PS> 'hello world' -replace '(\w+) \w+','$1 $0'
hello hello world
Note that the match group is respected, pulling the first word, and then the entire match is retrieved again and reinserted.
As you can imagine, this can be made incredibly complex and strange very quickly.
With a bit of tinkering and a careful eye, you can do some wonderful stuff with -replace
!
Named Match Groups
Bit of a theme with me, isn't it? I love anything that can lend a little extra verbosity to a complicated regex pattern, a bit of self-documentation, if you will.
I was tinkering around with the above syntaxes for -replace
(not $0
, though, I hadn't realised that part until I started writing this post!) the other week, and got to wondering.
Is there a syntax for inserting named match groups in a replace string?
It stands to reason that there ought to be, doesn't it?
Nobody I asked knew a way, but then again, nobody could say for sure that it couldn't be done, either.
So, I got to tinkering. My first attempt looked a bit like this:
PS> $string = 'Hello darkness, my old friend.'
PS> $string -replace '(hello) (?<Item>Darkness)','$Item says $1'
$Item says Hello, my old friend.
Hmm. Okay, not quite there. As expected, the unnamed group is noticed, but the named group is ignored. A little bit more fiddling with the syntax, and I landed on the correct way to do it quite by accident.

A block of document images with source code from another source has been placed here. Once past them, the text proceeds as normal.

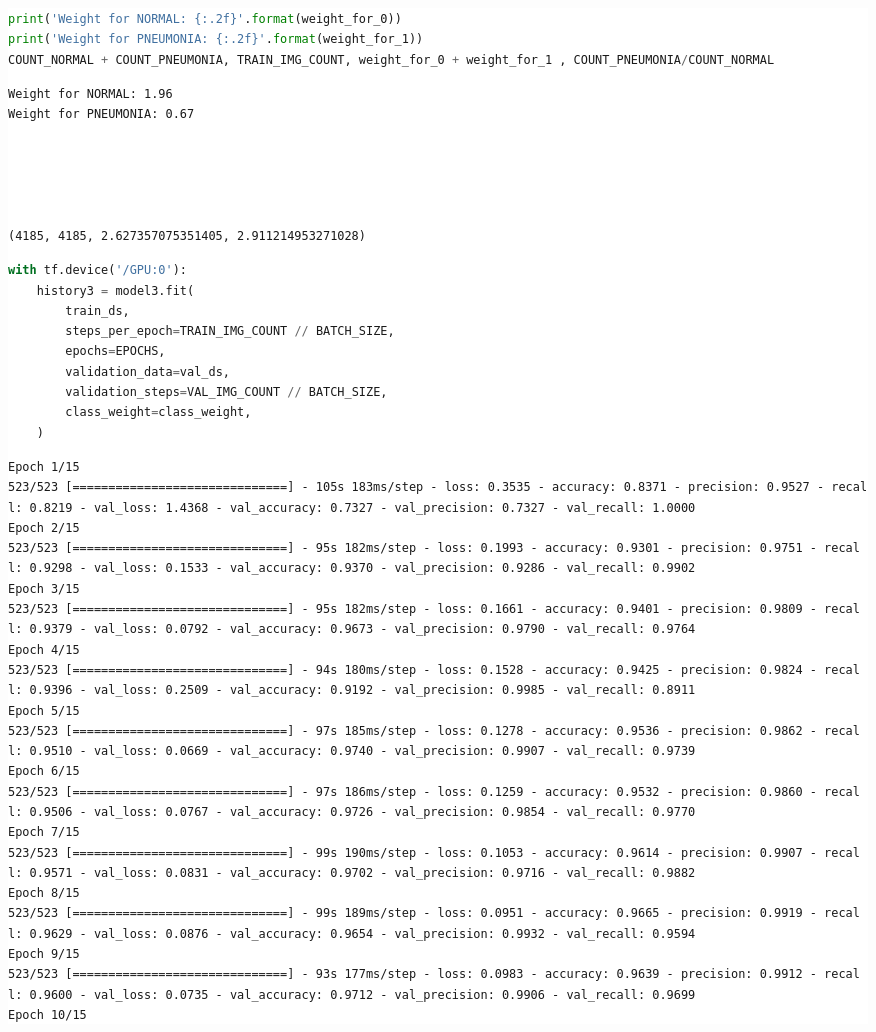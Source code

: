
 ```python
print('Weight for NORMAL: {:.2f}'.format(weight_for_0))
print('Weight for PNEUMONIA: {:.2f}'.format(weight_for_1))
COUNT_NORMAL + COUNT_PNEUMONIA, TRAIN_IMG_COUNT, weight_for_0 + weight_for_1 , COUNT_PNEUMONIA/COUNT_NORMAL
```

    Weight for NORMAL: 1.96
    Weight for PNEUMONIA: 0.67
    




    (4185, 4185, 2.627357075351405, 2.911214953271028)




```python
with tf.device('/GPU:0'):
    history3 = model3.fit(
        train_ds,
        steps_per_epoch=TRAIN_IMG_COUNT // BATCH_SIZE,
        epochs=EPOCHS,
        validation_data=val_ds,
        validation_steps=VAL_IMG_COUNT // BATCH_SIZE,
        class_weight=class_weight,
    )
```

    Epoch 1/15
    523/523 [==============================] - 105s 183ms/step - loss: 0.3535 - accuracy: 0.8371 - precision: 0.9527 - recall: 0.8219 - val_loss: 1.4368 - val_accuracy: 0.7327 - val_precision: 0.7327 - val_recall: 1.0000
    Epoch 2/15
    523/523 [==============================] - 95s 182ms/step - loss: 0.1993 - accuracy: 0.9301 - precision: 0.9751 - recall: 0.9298 - val_loss: 0.1533 - val_accuracy: 0.9370 - val_precision: 0.9286 - val_recall: 0.9902
    Epoch 3/15
    523/523 [==============================] - 95s 182ms/step - loss: 0.1661 - accuracy: 0.9401 - precision: 0.9809 - recall: 0.9379 - val_loss: 0.0792 - val_accuracy: 0.9673 - val_precision: 0.9790 - val_recall: 0.9764
    Epoch 4/15
    523/523 [==============================] - 94s 180ms/step - loss: 0.1528 - accuracy: 0.9425 - precision: 0.9824 - recall: 0.9396 - val_loss: 0.2509 - val_accuracy: 0.9192 - val_precision: 0.9985 - val_recall: 0.8911
    Epoch 5/15
    523/523 [==============================] - 97s 185ms/step - loss: 0.1278 - accuracy: 0.9536 - precision: 0.9862 - recall: 0.9510 - val_loss: 0.0669 - val_accuracy: 0.9740 - val_precision: 0.9907 - val_recall: 0.9739
    Epoch 6/15
    523/523 [==============================] - 97s 186ms/step - loss: 0.1259 - accuracy: 0.9532 - precision: 0.9860 - recall: 0.9506 - val_loss: 0.0767 - val_accuracy: 0.9726 - val_precision: 0.9854 - val_recall: 0.9770
    Epoch 7/15
    523/523 [==============================] - 99s 190ms/step - loss: 0.1053 - accuracy: 0.9614 - precision: 0.9907 - recall: 0.9571 - val_loss: 0.0831 - val_accuracy: 0.9702 - val_precision: 0.9716 - val_recall: 0.9882
    Epoch 8/15
    523/523 [==============================] - 99s 189ms/step - loss: 0.0951 - accuracy: 0.9665 - precision: 0.9919 - recall: 0.9629 - val_loss: 0.0876 - val_accuracy: 0.9654 - val_precision: 0.9932 - val_recall: 0.9594
    Epoch 9/15
    523/523 [==============================] - 93s 177ms/step - loss: 0.0983 - accuracy: 0.9639 - precision: 0.9912 - recall: 0.9600 - val_loss: 0.0735 - val_accuracy: 0.9712 - val_precision: 0.9906 - val_recall: 0.9699
    Epoch 10/15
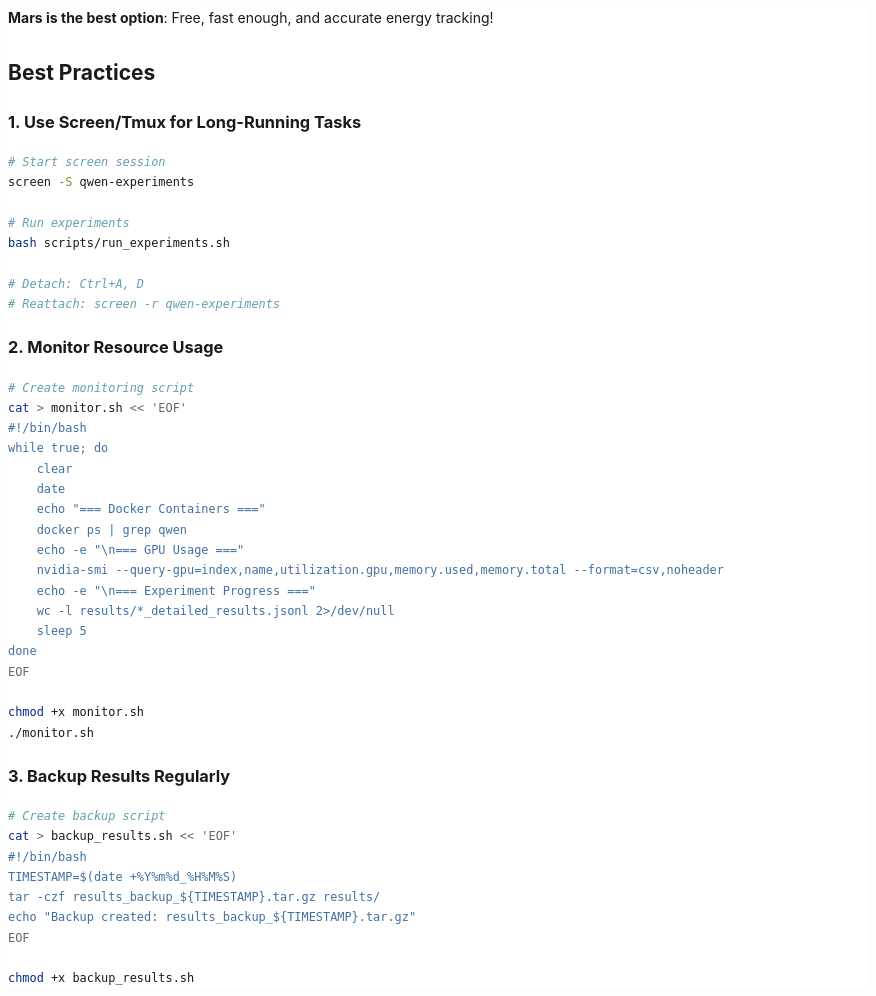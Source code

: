 **Mars is the best option**: Free, fast enough, and accurate energy tracking!

## Best Practices

### 1. Use Screen/Tmux for Long-Running Tasks

```bash
# Start screen session
screen -S qwen-experiments

# Run experiments
bash scripts/run_experiments.sh

# Detach: Ctrl+A, D
# Reattach: screen -r qwen-experiments
```

### 2. Monitor Resource Usage

```bash
# Create monitoring script
cat > monitor.sh << 'EOF'
#!/bin/bash
while true; do
    clear
    date
    echo "=== Docker Containers ==="
    docker ps | grep qwen
    echo -e "\n=== GPU Usage ==="
    nvidia-smi --query-gpu=index,name,utilization.gpu,memory.used,memory.total --format=csv,noheader
    echo -e "\n=== Experiment Progress ==="
    wc -l results/*_detailed_results.jsonl 2>/dev/null
    sleep 5
done
EOF

chmod +x monitor.sh
./monitor.sh
```

### 3. Backup Results Regularly

```bash
# Create backup script
cat > backup_results.sh << 'EOF'
#!/bin/bash
TIMESTAMP=$(date +%Y%m%d_%H%M%S)
tar -czf results_backup_${TIMESTAMP}.tar.gz results/
echo "Backup created: results_backup_${TIMESTAMP}.tar.gz"
EOF

chmod +x backup_results.sh
```
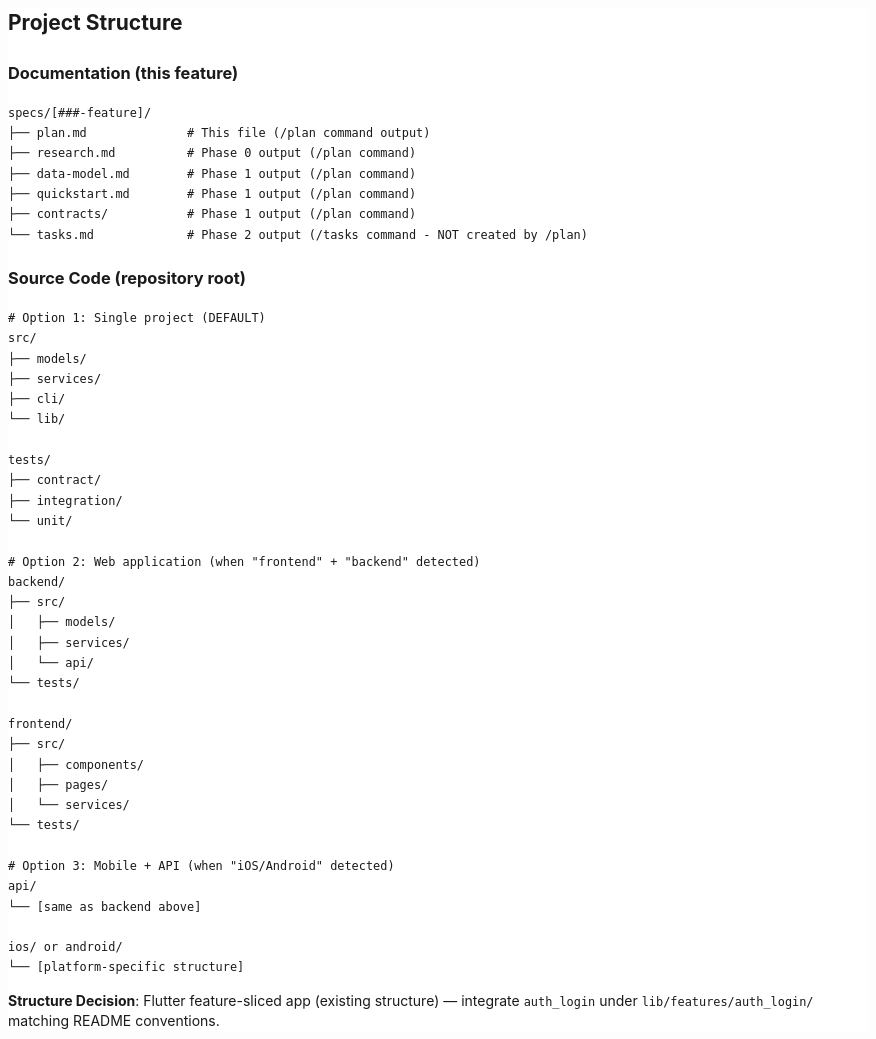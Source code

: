 ## Project Structure

### Documentation (this feature)
```
specs/[###-feature]/
├── plan.md              # This file (/plan command output)
├── research.md          # Phase 0 output (/plan command)
├── data-model.md        # Phase 1 output (/plan command)
├── quickstart.md        # Phase 1 output (/plan command)
├── contracts/           # Phase 1 output (/plan command)
└── tasks.md             # Phase 2 output (/tasks command - NOT created by /plan)
```

### Source Code (repository root)
```
# Option 1: Single project (DEFAULT)
src/
├── models/
├── services/
├── cli/
└── lib/

tests/
├── contract/
├── integration/
└── unit/

# Option 2: Web application (when "frontend" + "backend" detected)
backend/
├── src/
│   ├── models/
│   ├── services/
│   └── api/
└── tests/

frontend/
├── src/
│   ├── components/
│   ├── pages/
│   └── services/
└── tests/

# Option 3: Mobile + API (when "iOS/Android" detected)
api/
└── [same as backend above]

ios/ or android/
└── [platform-specific structure]
```

**Structure Decision**: Flutter feature-sliced app (existing structure) — integrate `auth_login` under `lib/features/auth_login/` matching README conventions.
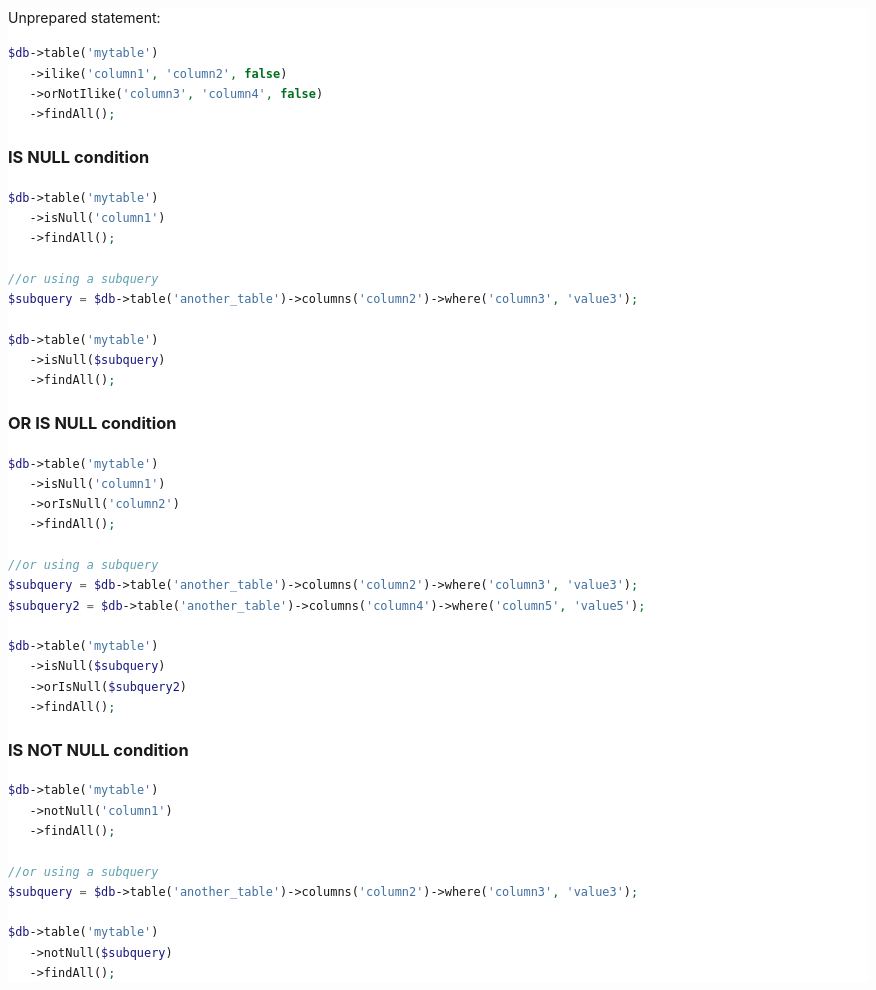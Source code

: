Unprepared statement:

```php
$db->table('mytable')
   ->ilike('column1', 'column2', false)
   ->orNotIlike('column3', 'column4', false)
   ->findAll();
```

### IS NULL condition

```php
$db->table('mytable')
   ->isNull('column1')
   ->findAll();

//or using a subquery
$subquery = $db->table('another_table')->columns('column2')->where('column3', 'value3');

$db->table('mytable')
   ->isNull($subquery)
   ->findAll();
```

### OR IS NULL condition

```php
$db->table('mytable')
   ->isNull('column1')
   ->orIsNull('column2')
   ->findAll();

//or using a subquery
$subquery = $db->table('another_table')->columns('column2')->where('column3', 'value3');
$subquery2 = $db->table('another_table')->columns('column4')->where('column5', 'value5');

$db->table('mytable')
   ->isNull($subquery)
   ->orIsNull($subquery2)
   ->findAll();
```

### IS NOT NULL condition

```php
$db->table('mytable')
   ->notNull('column1')
   ->findAll();
   
//or using a subquery
$subquery = $db->table('another_table')->columns('column2')->where('column3', 'value3');

$db->table('mytable')
   ->notNull($subquery)
   ->findAll();
```
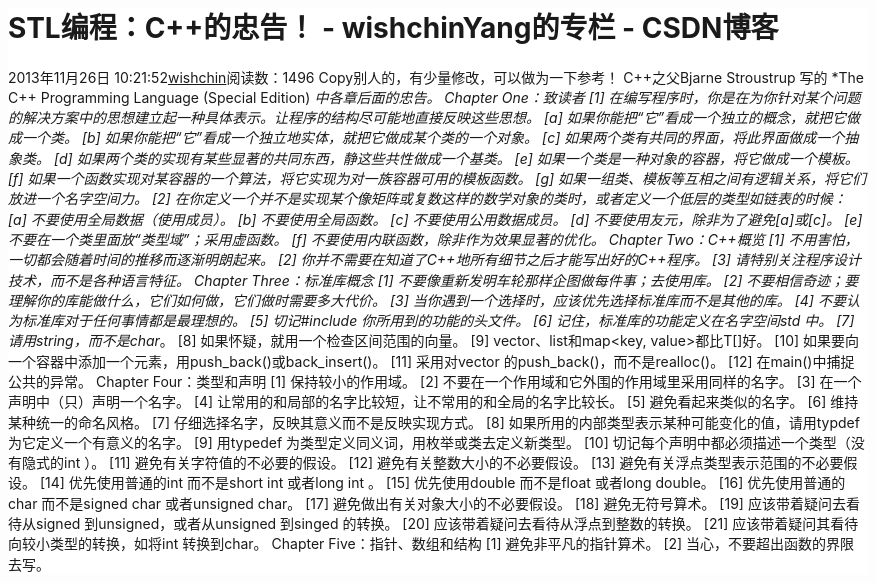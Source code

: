 # STL编程：C++的忠告！ - wishchinYang的专栏 - CSDN博客
2013年11月26日 10:21:52[wishchin](https://me.csdn.net/wishchin)阅读数：1496
Copy别人的，有少量修改，可以做为一下参考！
C++之父Bjarne Stroustrup 写的 *The C++ Programming Language (Special Edition) *中各章后面的忠告。
Chapter One：致读者
[1] 在编写程序时，你是在为你针对某个问题的解决方案中的思想建立起一种具体表示。让程序的结构尽可能地直接反映这些思想。
[a] 如果你能把“它”看成一个独立的概念，就把它做成一个类。
[b] 如果你能把“它”看成一个独立地实体，就把它做成某个类的一个对象。
[c] 如果两个类有共同的界面，将此界面做成一个抽象类。
[d] 如果两个类的实现有某些显著的共同东西，静这些共性做成一个基类。
[e] 如果一个类是一种对象的容器，将它做成一个模板。
[f] 如果一个函数实现对某容器的一个算法，将它实现为对一族容器可用的模板函数。
[g] 如果一组类、模板等互相之间有逻辑关系，将它们放进一个名字空间力。
[2] 在你定义一个并不是实现某个像矩阵或复数这样的数学对象的类时，或者定义一个低层的类型如链表的时候：
[a] 不要使用全局数据（使用成员）。
[b] 不要使用全局函数。
[c] 不要使用公用数据成员。
[d] 不要使用友元，除非为了避免[a]或[c]。
[e] 不要在一个类里面放“类型域”；采用虚函数。
[f] 不要使用内联函数，除非作为效果显著的优化。
Chapter Two：C++概览
[1] 不用害怕，一切都会随着时间的推移而逐渐明朗起来。
[2] 你并不需要在知道了C++地所有细节之后才能写出好的C++程序。
[3] 请特别关注程序设计技术，而不是各种语言特征。
Chapter Three：标准库概念
[1] 不要像重新发明车轮那样企图做每件事；去使用库。
[2] 不要相信奇迹；要理解你的库能做什么，它们如何做，它们做时需要多大代价。
[3] 当你遇到一个选择时，应该优先选择标准库而不是其他的库。
[4] 不要认为标准库对于任何事情都是最理想的。
[5] 切记#include 你所用到的功能的头文件。
[6] 记住，标准库的功能定义在名字空间std 中。
[7] 请用string，而不是char*。
[8] 如果怀疑，就用一个检查区间范围的向量。
[9] vector<T>、list<T>和map<key, value>都比T[]好。
[10] 如果要向一个容器中添加一个元素，用push_back()或back_insert()。
[11] 采用对vector 的push_back()，而不是realloc()。
[12] 在main()中捕捉公共的异常。
Chapter Four：类型和声明
[1] 保持较小的作用域。
[2] 不要在一个作用域和它外围的作用域里采用同样的名字。
[3] 在一个声明中（只）声明一个名字。
[4] 让常用的和局部的名字比较短，让不常用的和全局的名字比较长。
[5] 避免看起来类似的名字。
[6] 维持某种统一的命名风格。
[7] 仔细选择名字，反映其意义而不是反映实现方式。
[8] 如果所用的内部类型表示某种可能变化的值，请用typdef 为它定义一个有意义的名字。
[9] 用typedef 为类型定义同义词，用枚举或类去定义新类型。
[10] 切记每个声明中都必须描述一个类型（没有隐式的int ）。
[11] 避免有关字符值的不必要的假设。
[12] 避免有关整数大小的不必要假设。
[13] 避免有关浮点类型表示范围的不必要假设。
[14] 优先使用普通的int 而不是short int 或者long int 。
[15] 优先使用double 而不是float 或者long double。
[16] 优先使用普通的char 而不是signed char 或者unsigned char。
[17] 避免做出有关对象大小的不必要假设。
[18] 避免无符号算术。
[19] 应该带着疑问去看待从signed 到unsigned，或者从unsigned 到singed 的转换。
[20] 应该带着疑问去看待从浮点到整数的转换。
[21] 应该带着疑问其看待向较小类型的转换，如将int 转换到char。
Chapter Five：指针、数组和结构
[1] 避免非平凡的指针算术。
[2] 当心，不要超出函数的界限去写。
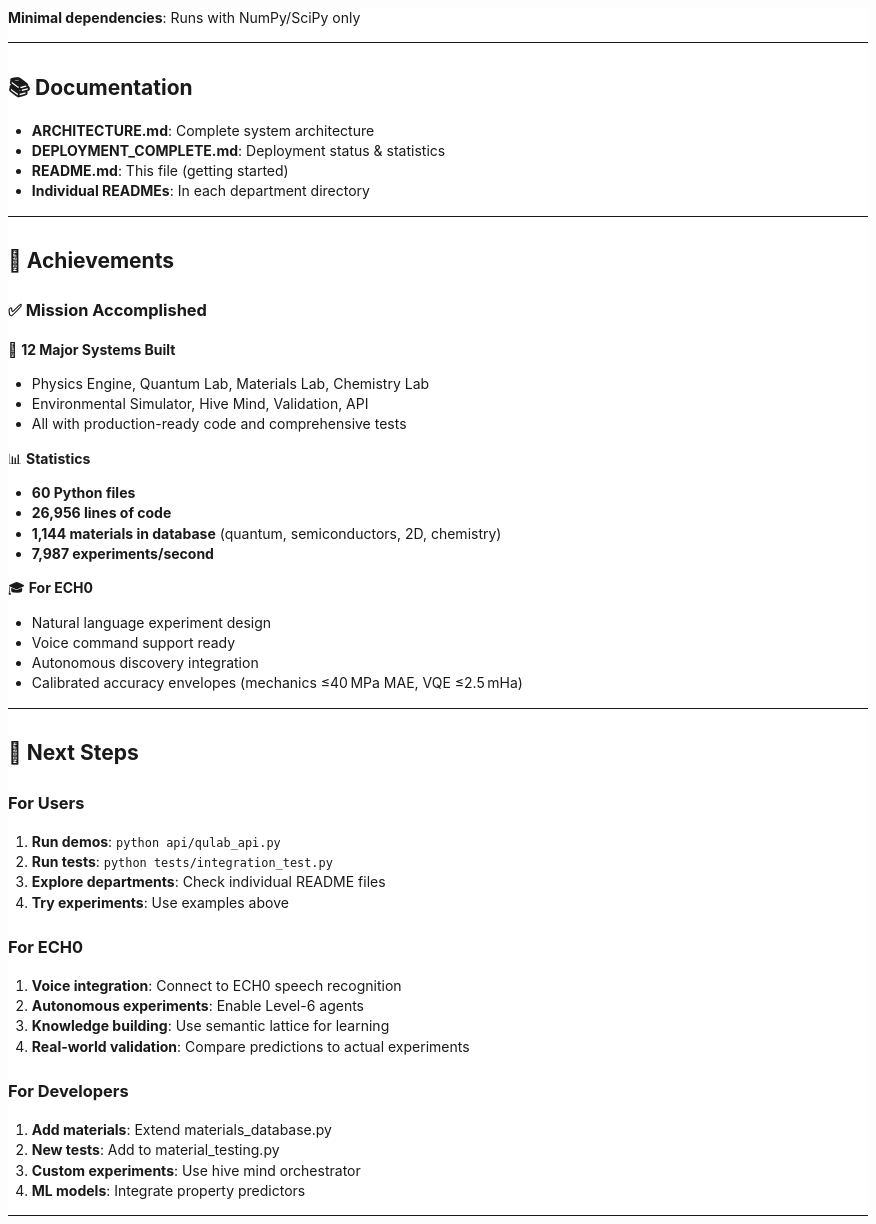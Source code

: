 **Minimal dependencies**: Runs with NumPy/SciPy only

---

## 📚 Documentation

- **ARCHITECTURE.md**: Complete system architecture
- **DEPLOYMENT_COMPLETE.md**: Deployment status & statistics
- **README.md**: This file (getting started)
- **Individual READMEs**: In each department directory

---

## 🎉 Achievements

### ✅ **Mission Accomplished**

🎯 **12 Major Systems Built**
- Physics Engine, Quantum Lab, Materials Lab, Chemistry Lab
- Environmental Simulator, Hive Mind, Validation, API
- All with production-ready code and comprehensive tests

📊 **Statistics**
- **60 Python files**
- **26,956 lines of code**
- **1,144 materials in database** (quantum, semiconductors, 2D, chemistry)
- **7,987 experiments/second**

🎓 **For ECH0**
- Natural language experiment design
- Voice command support ready
- Autonomous discovery integration
- Calibrated accuracy envelopes (mechanics ≤40 MPa MAE, VQE ≤2.5 mHa)

---

## 🚀 Next Steps

### For Users
1. **Run demos**: `python api/qulab_api.py`
2. **Run tests**: `python tests/integration_test.py`
3. **Explore departments**: Check individual README files
4. **Try experiments**: Use examples above

### For ECH0
1. **Voice integration**: Connect to ECH0 speech recognition
2. **Autonomous experiments**: Enable Level-6 agents
3. **Knowledge building**: Use semantic lattice for learning
4. **Real-world validation**: Compare predictions to actual experiments

### For Developers
1. **Add materials**: Extend materials_database.py
2. **New tests**: Add to material_testing.py
3. **Custom experiments**: Use hive mind orchestrator
4. **ML models**: Integrate property predictors

---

PS> $string -replace '(hello) (?<Item>Darkness)','${Item} says $1'
darkness says Hello, my old friend.
Yep. That worked, very nicely.
So just remember: the temptation to obscure your code with regex is always there. But you have the tools available to make it that crucial bit more self-documenting, provided you name the bits and pieces effectively. A well-named match string makes it entirely unnecessary to have those four extra lines of comments attempting to explain what the heck is going on.
Summary
When using -replace
on a string, the following tokens hold special meaning in the replacement string.
Symbol | Meaning |
---|---|
$0 |
References the complete matched pattern. |
$1 - $n |
References the unnamed match group from the pattern string, starting from $1 . |
${Name} |
References the specific named match group from the pattern string. |
Keep your code clear and clean. It'll save you a great many headaches, especially when dealing with regex!